## WORK TO COMPLETE:
Go through the entries and copy every line that has the string "frederikstrabo" in it.

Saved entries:
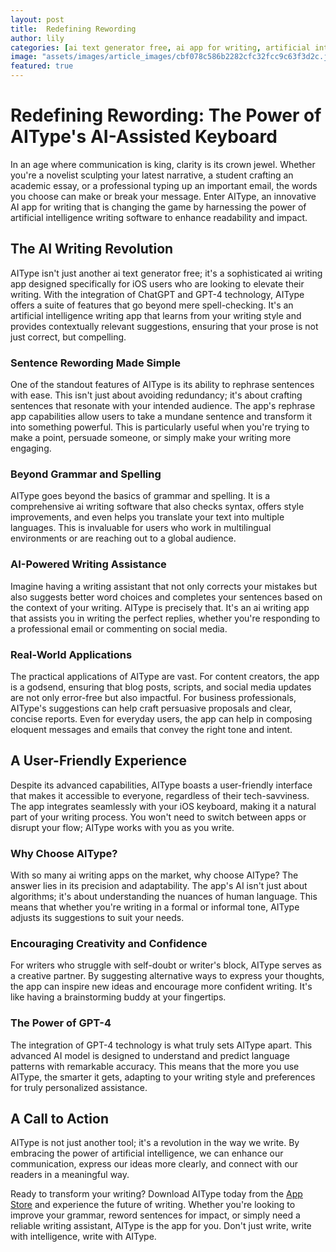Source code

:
 ```yaml
---
layout: post
title:  Redefining Rewording
author: lily
categories: [ai text generator free, ai app for writing, artificial intelligence writing software, ai writing software, ai writing app, artificial intelligence writing app, rephrase app]
image: "assets/images/article_images/cbf078c586b2282cfc32fcc9c63f3d2c.jpg"
featured: true
---
```


# Redefining Rewording: The Power of AIType's AI-Assisted Keyboard

In an age where communication is king, clarity is its crown jewel. Whether you're a novelist sculpting your latest narrative, a student crafting an academic essay, or a professional typing up an important email, the words you choose can make or break your message. Enter AIType, an innovative AI app for writing that is changing the game by harnessing the power of artificial intelligence writing software to enhance readability and impact.

## The AI Writing Revolution

AIType isn't just another ai text generator free; it's a sophisticated ai writing app designed specifically for iOS users who are looking to elevate their writing. With the integration of ChatGPT and GPT-4 technology, AIType offers a suite of features that go beyond mere spell-checking. It's an artificial intelligence writing app that learns from your writing style and provides contextually relevant suggestions, ensuring that your prose is not just correct, but compelling.

### Sentence Rewording Made Simple

One of the standout features of AIType is its ability to rephrase sentences with ease. This isn't just about avoiding redundancy; it's about crafting sentences that resonate with your intended audience. The app's rephrase app capabilities allow users to take a mundane sentence and transform it into something powerful. This is particularly useful when you're trying to make a point, persuade someone, or simply make your writing more engaging.

### Beyond Grammar and Spelling

AIType goes beyond the basics of grammar and spelling. It is a comprehensive ai writing software that also checks syntax, offers style improvements, and even helps you translate your text into multiple languages. This is invaluable for users who work in multilingual environments or are reaching out to a global audience.

### AI-Powered Writing Assistance

Imagine having a writing assistant that not only corrects your mistakes but also suggests better word choices and completes your sentences based on the context of your writing. AIType is precisely that. It's an ai writing app that assists you in writing the perfect replies, whether you're responding to a professional email or commenting on social media.

### Real-World Applications

The practical applications of AIType are vast. For content creators, the app is a godsend, ensuring that blog posts, scripts, and social media updates are not only error-free but also impactful. For business professionals, AIType's suggestions can help craft persuasive proposals and clear, concise reports. Even for everyday users, the app can help in composing eloquent messages and emails that convey the right tone and intent.

## A User-Friendly Experience

Despite its advanced capabilities, AIType boasts a user-friendly interface that makes it accessible to everyone, regardless of their tech-savviness. The app integrates seamlessly with your iOS keyboard, making it a natural part of your writing process. You won't need to switch between apps or disrupt your flow; AIType works with you as you write.

### Why Choose AIType?

With so many ai writing apps on the market, why choose AIType? The answer lies in its precision and adaptability. The app's AI isn't just about algorithms; it's about understanding the nuances of human language. This means that whether you're writing in a formal or informal tone, AIType adjusts its suggestions to suit your needs.

### Encouraging Creativity and Confidence

For writers who struggle with self-doubt or writer's block, AIType serves as a creative partner. By suggesting alternative ways to express your thoughts, the app can inspire new ideas and encourage more confident writing. It's like having a brainstorming buddy at your fingertips.

### The Power of GPT-4

The integration of GPT-4 technology is what truly sets AIType apart. This advanced AI model is designed to understand and predict language patterns with remarkable accuracy. This means that the more you use AIType, the smarter it gets, adapting to your writing style and preferences for truly personalized assistance.

## A Call to Action

AIType is not just another tool; it's a revolution in the way we write. By embracing the power of artificial intelligence, we can enhance our communication, express our ideas more clearly, and connect with our readers in a meaningful way.

Ready to transform your writing? Download AIType today from the [App Store](https://apps.apple.com/us/app/aitype-grammar-check-keyboard/id6469163944) and experience the future of writing. Whether you're looking to improve your grammar, reword sentences for impact, or simply need a reliable writing assistant, AIType is the app for you. Don't just write, write with intelligence, write with AIType.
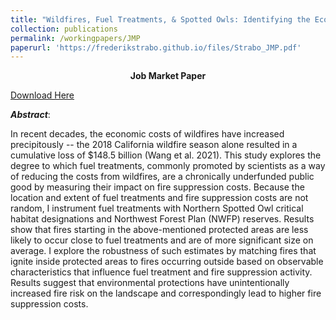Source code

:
 ```yaml
---
title: "Wildfires, Fuel Treatments, & Spotted Owls: Identifying the Economic Benefits of Fuel Treatments Through the Northwest Forest Plan"
collection: publications
permalink: /workingpapers/JMP
paperurl: 'https://frederikstrabo.github.io/files/Strabo_JMP.pdf'
---
```


<center><b>Job Market Paper</b></center>

[Download Here](https://frederikstrabo.github.io/files/Strabo_JMP.pdf)


***Abstract***:

In recent decades, the economic costs of wildfires have increased precipitously -- the 2018 California wildfire season alone resulted in a cumulative loss of $148.5 billion (Wang et al. 2021). This study explores the degree to which fuel treatments, commonly promoted by scientists as a way of reducing the costs from wildfires, are a chronically underfunded public good by measuring their impact on fire suppression costs. Because the location and extent of fuel treatments and fire suppression costs are not random, I instrument fuel treatments with Northern Spotted Owl critical habitat designations and Northwest Forest Plan (NWFP) reserves. Results show that fires starting in the above-mentioned protected areas are less likely to occur close to fuel treatments and are of more significant size on average. I explore the robustness of such estimates by matching fires that ignite inside protected areas to fires occurring outside based on observable characteristics that influence fuel treatment and fire suppression activity. Results suggest that environmental protections have unintentionally increased fire risk on the landscape and correspondingly lead to higher fire suppression costs.
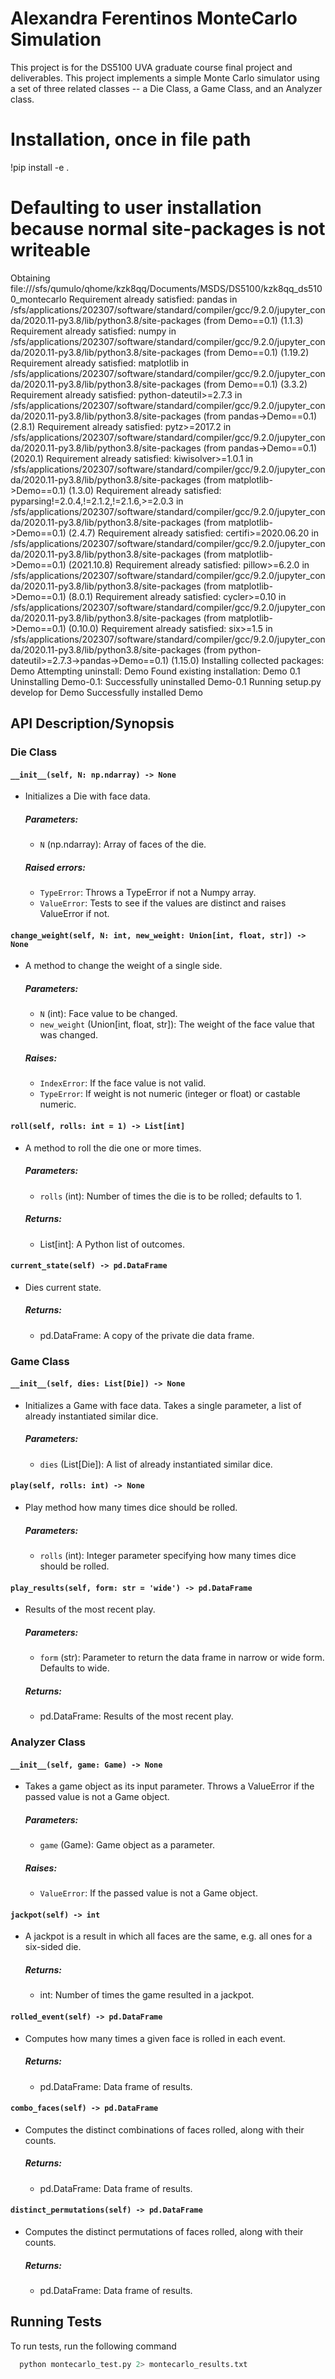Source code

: 
# Alexandra Ferentinos MonteCarlo Simulation 

This project is for the DS5100 UVA graduate course final project and deliverables. This project implements a simple Monte Carlo simulator using a set of three related classes -- a Die Class, a Game Class, and an Analyzer class. 


# Installation, once in file path 
!pip install -e .
# Defaulting to user installation because normal site-packages is not writeable
Obtaining file:///sfs/qumulo/qhome/kzk8qq/Documents/MSDS/DS5100/kzk8qq_ds5100_montecarlo
Requirement already satisfied: pandas in /sfs/applications/202307/software/standard/compiler/gcc/9.2.0/jupyter_conda/2020.11-py3.8/lib/python3.8/site-packages (from Demo==0.1) (1.1.3)
Requirement already satisfied: numpy in /sfs/applications/202307/software/standard/compiler/gcc/9.2.0/jupyter_conda/2020.11-py3.8/lib/python3.8/site-packages (from Demo==0.1) (1.19.2)
Requirement already satisfied: matplotlib in /sfs/applications/202307/software/standard/compiler/gcc/9.2.0/jupyter_conda/2020.11-py3.8/lib/python3.8/site-packages (from Demo==0.1) (3.3.2)
Requirement already satisfied: python-dateutil>=2.7.3 in /sfs/applications/202307/software/standard/compiler/gcc/9.2.0/jupyter_conda/2020.11-py3.8/lib/python3.8/site-packages (from pandas->Demo==0.1) (2.8.1)
Requirement already satisfied: pytz>=2017.2 in /sfs/applications/202307/software/standard/compiler/gcc/9.2.0/jupyter_conda/2020.11-py3.8/lib/python3.8/site-packages (from pandas->Demo==0.1) (2020.1)
Requirement already satisfied: kiwisolver>=1.0.1 in /sfs/applications/202307/software/standard/compiler/gcc/9.2.0/jupyter_conda/2020.11-py3.8/lib/python3.8/site-packages (from matplotlib->Demo==0.1) (1.3.0)
Requirement already satisfied: pyparsing!=2.0.4,!=2.1.2,!=2.1.6,>=2.0.3 in /sfs/applications/202307/software/standard/compiler/gcc/9.2.0/jupyter_conda/2020.11-py3.8/lib/python3.8/site-packages (from matplotlib->Demo==0.1) (2.4.7)
Requirement already satisfied: certifi>=2020.06.20 in /sfs/applications/202307/software/standard/compiler/gcc/9.2.0/jupyter_conda/2020.11-py3.8/lib/python3.8/site-packages (from matplotlib->Demo==0.1) (2021.10.8)
Requirement already satisfied: pillow>=6.2.0 in /sfs/applications/202307/software/standard/compiler/gcc/9.2.0/jupyter_conda/2020.11-py3.8/lib/python3.8/site-packages (from matplotlib->Demo==0.1) (8.0.1)
Requirement already satisfied: cycler>=0.10 in /sfs/applications/202307/software/standard/compiler/gcc/9.2.0/jupyter_conda/2020.11-py3.8/lib/python3.8/site-packages (from matplotlib->Demo==0.1) (0.10.0)
Requirement already satisfied: six>=1.5 in /sfs/applications/202307/software/standard/compiler/gcc/9.2.0/jupyter_conda/2020.11-py3.8/lib/python3.8/site-packages (from python-dateutil>=2.7.3->pandas->Demo==0.1) (1.15.0)
Installing collected packages: Demo
  Attempting uninstall: Demo
    Found existing installation: Demo 0.1
    Uninstalling Demo-0.1:
      Successfully uninstalled Demo-0.1
  Running setup.py develop for Demo
Successfully installed Demo

   ## API Description/Synopsis

### Die Class

#### `__init__(self, N: np.ndarray) -> None`
- Initializes a Die with face data.

  ##### Parameters:
  - `N` (np.ndarray): Array of faces of the die.

  ##### Raised errors:
  - `TypeError`: Throws a TypeError if not a Numpy array.
  - `ValueError`: Tests to see if the values are distinct and raises ValueError if not.

#### `change_weight(self, N: int, new_weight: Union[int, float, str]) -> None`
- A method to change the weight of a single side.

  ##### Parameters:
  - `N` (int): Face value to be changed.
  - `new_weight` (Union[int, float, str]): The weight of the face value that was changed.

  ##### Raises:
  - `IndexError`: If the face value is not valid.
  - `TypeError`: If weight is not numeric (integer or float) or castable numeric.

#### `roll(self, rolls: int = 1) -> List[int]`
- A method to roll the die one or more times.

  ##### Parameters:
  - `rolls` (int): Number of times the die is to be rolled; defaults to 1.

  ##### Returns:
  - List[int]: A Python list of outcomes.

#### `current_state(self) -> pd.DataFrame`
- Dies current state.

  ##### Returns:
  - pd.DataFrame: A copy of the private die data frame.

### Game Class

#### `__init__(self, dies: List[Die]) -> None`
- Initializes a Game with face data. Takes a single parameter, a list of already instantiated similar dice.

  ##### Parameters:
  - `dies` (List[Die]): A list of already instantiated similar dice.

#### `play(self, rolls: int) -> None`
- Play method how many times dice should be rolled.

  ##### Parameters:
  - `rolls` (int): Integer parameter specifying how many times dice should be rolled.

#### `play_results(self, form: str = 'wide') -> pd.DataFrame`
- Results of the most recent play.

  ##### Parameters:
  - `form` (str): Parameter to return the data frame in narrow or wide form. Defaults to wide.

  ##### Returns:
  - pd.DataFrame: Results of the most recent play.

### Analyzer Class

#### `__init__(self, game: Game) -> None`
- Takes a game object as its input parameter. Throws a ValueError if the passed value is not a Game object.

  ##### Parameters:
  - `game` (Game): Game object as a parameter.

  ##### Raises:
  - `ValueError`: If the passed value is not a Game object.

#### `jackpot(self) -> int`
- A jackpot is a result in which all faces are the same, e.g. all ones for a six-sided die.

  ##### Returns:
  - int: Number of times the game resulted in a jackpot.

#### `rolled_event(self) -> pd.DataFrame`
- Computes how many times a given face is rolled in each event.

  ##### Returns:
  - pd.DataFrame: Data frame of results.

#### `combo_faces(self) -> pd.DataFrame`
- Computes the distinct combinations of faces rolled, along with their counts.

  ##### Returns:
  - pd.DataFrame: Data frame of results.

#### `distinct_permutations(self) -> pd.DataFrame`
- Computes the distinct permutations of faces rolled, along with their counts.

  ##### Returns:
  - pd.DataFrame: Data frame of results.


## Running Tests

To run tests, run the following command

```bash
  python montecarlo_test.py 2> montecarlo_results.txt
```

## TASK ANSWER:
paperurl: 'https://frederikstrabo.github.io/files/Strabo_JMP.pdf'
[Download Here](https://frederikstrabo.github.io/files/Strabo_JMP.pdf)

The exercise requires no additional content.